10.         On 23 October 2015, HMRC officers (Taylor and Boyle) visited the appellant’s business premises, at 47A Derryvaren Road, Coalisland, Dungannon. The inspection visit led to two separate appeal proceedings in front of this Tribunal:

(1)          TC/2017/01207 relates to the duty assessments and penalty notice which are the subject matter of the present appeal.

(2)          TC/2017/01215 was in relation to the respondents’ decision to raise an excise duty assessment in the sum of £12,084, following a seizure of alcohol, cigarettes and tobacco from the appellant’s premises.

11.         The second appeal (TC/2017/01215) was subsequently closed following the conclusion of criminal proceedings at Magistrates’ Courts in Northern Ireland.

Visit to business premises

12.         On 23 October 2015 when the Road Fuel Testing Unit (‘RFTU’) visited the appellant’s premises, Mr McLaughlin was not present, but his wife, Mrs Siobhan McLauglin was. Fuel tests were carried out on the running tanks of 4 vehicles on the premises, with registration numbers being V761 LHP (Ford Transit), WLZ 1429 (VW Crafter), RHZ 7386 (Mercedes Sprinter) and KJI 1600 (Citroen Berlingo).

13.         The Ford Transit van V761 LHP was found to contain 2 Intermediate Bulk Containers (‘IBC’), one of which held 500 litres of diesel. Fuel samples taken from the diesel in the IBC showed the presence of coloured marker used to indicate UK rebated fuel. The Ford Transit van, together with items found in the van: the 2 IBCs, 500 litres of diesel, a meter pump, hosing and nozzle, and 8 bags of 15kg each of bleached Earth, were seized under s 139(6) CEMA.

14.         On 26 October 2015, and in relation to the Ford Transit V761 LHP seized, the appellant was sent a Notice of Seizure, and he did not challenge the seizure. The vehicle and goods were duly condemned as forfeited to the Crown in accordance with Schedule 3 of the CEMA 1979.

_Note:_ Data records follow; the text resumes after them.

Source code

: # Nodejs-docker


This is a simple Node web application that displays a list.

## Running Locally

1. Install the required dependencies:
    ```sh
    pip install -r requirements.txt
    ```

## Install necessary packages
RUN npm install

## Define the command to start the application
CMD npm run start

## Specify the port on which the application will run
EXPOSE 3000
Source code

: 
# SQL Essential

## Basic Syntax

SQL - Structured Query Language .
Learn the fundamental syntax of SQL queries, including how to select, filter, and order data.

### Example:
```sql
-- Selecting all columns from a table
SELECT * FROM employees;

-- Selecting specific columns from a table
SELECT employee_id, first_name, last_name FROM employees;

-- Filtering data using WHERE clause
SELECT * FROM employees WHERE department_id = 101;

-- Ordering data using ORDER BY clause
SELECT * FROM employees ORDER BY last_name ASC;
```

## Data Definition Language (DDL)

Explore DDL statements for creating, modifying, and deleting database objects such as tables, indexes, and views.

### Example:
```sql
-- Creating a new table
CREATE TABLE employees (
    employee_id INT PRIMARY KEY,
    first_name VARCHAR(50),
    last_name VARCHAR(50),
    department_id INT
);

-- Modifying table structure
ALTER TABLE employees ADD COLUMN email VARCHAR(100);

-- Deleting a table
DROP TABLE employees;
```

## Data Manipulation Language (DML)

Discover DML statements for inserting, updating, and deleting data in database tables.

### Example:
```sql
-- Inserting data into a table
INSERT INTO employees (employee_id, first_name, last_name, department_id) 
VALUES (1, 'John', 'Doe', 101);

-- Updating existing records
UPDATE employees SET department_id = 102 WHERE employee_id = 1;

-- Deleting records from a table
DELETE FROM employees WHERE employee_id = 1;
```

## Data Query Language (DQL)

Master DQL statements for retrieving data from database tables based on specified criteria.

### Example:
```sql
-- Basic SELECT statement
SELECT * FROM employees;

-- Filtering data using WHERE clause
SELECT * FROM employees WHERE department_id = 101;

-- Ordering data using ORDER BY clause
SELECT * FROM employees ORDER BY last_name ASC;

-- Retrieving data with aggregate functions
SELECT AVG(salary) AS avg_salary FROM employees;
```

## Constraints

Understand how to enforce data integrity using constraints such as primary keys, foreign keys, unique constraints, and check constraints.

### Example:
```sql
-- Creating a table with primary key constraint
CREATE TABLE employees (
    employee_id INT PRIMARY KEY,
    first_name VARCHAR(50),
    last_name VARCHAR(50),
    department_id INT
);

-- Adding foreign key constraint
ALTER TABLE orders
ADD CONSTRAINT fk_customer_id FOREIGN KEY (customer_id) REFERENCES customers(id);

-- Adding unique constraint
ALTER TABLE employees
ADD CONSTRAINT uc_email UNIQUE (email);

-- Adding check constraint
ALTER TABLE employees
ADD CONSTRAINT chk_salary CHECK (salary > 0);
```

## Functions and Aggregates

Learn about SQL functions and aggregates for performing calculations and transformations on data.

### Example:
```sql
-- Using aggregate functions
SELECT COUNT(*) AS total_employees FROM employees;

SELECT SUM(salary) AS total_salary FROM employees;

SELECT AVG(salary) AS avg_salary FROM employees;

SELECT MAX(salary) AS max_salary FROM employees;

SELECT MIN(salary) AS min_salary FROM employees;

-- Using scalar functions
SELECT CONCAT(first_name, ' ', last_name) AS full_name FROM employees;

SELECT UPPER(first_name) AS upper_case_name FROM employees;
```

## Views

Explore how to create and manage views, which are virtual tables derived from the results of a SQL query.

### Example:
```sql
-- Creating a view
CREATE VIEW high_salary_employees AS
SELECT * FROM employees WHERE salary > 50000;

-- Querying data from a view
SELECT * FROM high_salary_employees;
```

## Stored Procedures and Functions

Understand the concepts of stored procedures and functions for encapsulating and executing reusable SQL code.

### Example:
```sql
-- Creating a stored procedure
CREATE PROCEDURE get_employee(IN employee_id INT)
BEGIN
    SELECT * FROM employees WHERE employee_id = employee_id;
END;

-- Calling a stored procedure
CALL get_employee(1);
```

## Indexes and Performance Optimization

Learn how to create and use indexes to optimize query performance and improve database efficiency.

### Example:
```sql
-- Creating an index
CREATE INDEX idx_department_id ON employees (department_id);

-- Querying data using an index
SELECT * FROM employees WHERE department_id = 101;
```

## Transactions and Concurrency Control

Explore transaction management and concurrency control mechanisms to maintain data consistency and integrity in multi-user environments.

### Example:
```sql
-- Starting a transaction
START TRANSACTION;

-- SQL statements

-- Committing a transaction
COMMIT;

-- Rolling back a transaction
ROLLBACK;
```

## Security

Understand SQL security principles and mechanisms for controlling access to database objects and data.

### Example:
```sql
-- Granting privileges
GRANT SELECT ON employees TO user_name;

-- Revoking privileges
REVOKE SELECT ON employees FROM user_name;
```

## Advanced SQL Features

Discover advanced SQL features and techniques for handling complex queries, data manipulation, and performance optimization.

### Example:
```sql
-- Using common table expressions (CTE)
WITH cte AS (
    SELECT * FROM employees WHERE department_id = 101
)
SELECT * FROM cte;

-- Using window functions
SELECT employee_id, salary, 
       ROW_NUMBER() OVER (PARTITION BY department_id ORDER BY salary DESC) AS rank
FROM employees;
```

15.         The following facts are in relation to the Mercedes Sprinter RHZ 7386, the running tank of which tested positive for Euromarker, an indicator for ROI rebated fuel. Mrs McLaughlin was interviewed under caution in relation to this vehicle. She confirmed that:

(1)          she was the owner of the vehicle and had owned it for about one and a half year;

(2)          the vehicle was for ‘business use’;

(3)          she bought her diesel in Southern Ireland; no fuel receipts or records maintained.

(4)          she knew the difference between ‘red’ and ‘white’ diesel, and that it was an offence to have red diesel in the running tank of the vehicle.

(5)          all vehicles on site were registered in her name, and she was not involved in any other business.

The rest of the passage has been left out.